--- Record set Enclosed Below ---

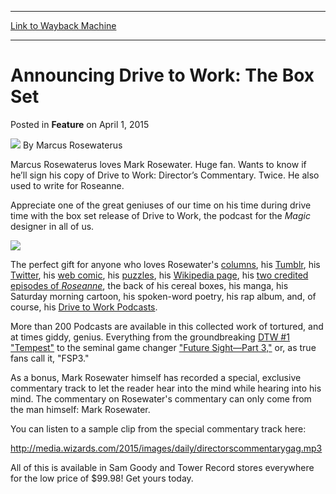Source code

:
---
[Link to Wayback Machine](https://web.archive.org/web/20160329203206/http://magic.wizards.com/en/articles/archive/feature/announcing-drive-work-box-set-2015-04-01)

[_metadata_:author]:- "Marcus Rosewaterus"
[_metadata_:description]:- "Over 100 hours of Rosewater! Including a Special Bonus created exclusively for The Box Set!"
[_metadata_:generator]:- "Drupal 7 (http://drupal.org)"
[_metadata_:node]:- "372271"
[_metadata_:publish_date]:- "2015-04-01"
[_metadata_:source]:- "div-main-content"
[_metadata_:title]:- "Announcing Drive to Work: The Box Set"
[_metadata_:wayback_capture_timestamp]:- "2016-03-29 20:32:06"
[_metadata_:wayback_raw_url]:- "https://web.archive.org/web/20160329203206id_/http://magic.wizards.com/en/articles/archive/feature/announcing-drive-work-box-set-2015-04-01"
[_metadata_:wayback_url]:- "http://magic.wizards.com/en/articles/archive/feature/announcing-drive-work-box-set-2015-04-01"
---


Announcing Drive to Work: The Box Set
=====================================



 Posted in **Feature**
 on April 1, 2015 






![](https://media.magic.wizards.com/styles/auth_small/public/images/person/Mark_Tiberius_Rosewater.jpg)
By Marcus Rosewaterus




 Marcus Rosewaterus loves Mark Rosewater. Huge fan. Wants to know if he’ll sign his copy of Drive to Work: Director’s Commentary. Twice. He also used to write for Roseanne. 






Appreciate one of the great geniuses of our time on his time during drive time with the box set release of Drive to Work, the podcast for the *Magic* designer in all of us.



![](https://media.wizards.com/2015/images/daily/DriveToWork_Bigbox.png)



The perfect gift for anyone who loves Rosewater's [columns](http://magic.wizards.com/en/articles/columns/making-magic-archive), his [Tumblr](http://markrosewater.tumblr.com/), his [Twitter](https://twitter.com/maro254), his [web comic](http://markrosewater.tumblr.com/image/115033228148), his [puzzles](http://archive.wizards.com/Magic/magazine/article.aspx?x=mtgcom/feature/35), his [Wikipedia page](http://en.wikipedia.org/wiki/Mark_Rosewater), his [two credited episodes of *Roseanne*](http://www.imdb.com/name/nm0742909/), the back of his cereal boxes, his manga, his Saturday morning cartoon, his spoken-word poetry, his rap album, and, of course, his [Drive to Work Podcasts](https://itunes.apple.com/us/podcast/magic-gathering-drive-to-work/id580709168?mt=2).



More than 200 Podcasts are available in this collected work of tortured, and at times giddy, genius. Everything from the groundbreaking [DTW #1 "Tempest"](http://media.wizards.com/podcasts/magic/DrivetoWorkEp1.m4a) to the seminal game changer ["Future Sight—Part 3,"](http://media.wizards.com/podcasts/magic/drivetowork34futuresight3.mp3) or, as true fans call it, "FSP3."



As a bonus, Mark Rosewater himself has recorded a special, exclusive commentary track to let the reader hear into the mind while hearing into his mind. The commentary on Rosewater's commentary can only come from the man himself: Mark Rosewater.



You can listen to a sample clip from the special commentary track here:


<http://media.wizards.com/2015/images/daily/directorscommentarygag.mp3>


All of this is available in Sam Goody and Tower Record stores everywhere for the low price of $99.98! Get yours today.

--- End of Enclosed Record set ---

[What you need to do] Show a copy of each line from the data that includes the word "track".

[Final answer]
As a bonus, Mark Rosewater himself has recorded a special, exclusive commentary track to let the reader hear into the mind while hearing into his mind. The commentary on Rosewater's commentary can only come from the man himself: Mark Rosewater.
You can listen to a sample clip from the special commentary track here:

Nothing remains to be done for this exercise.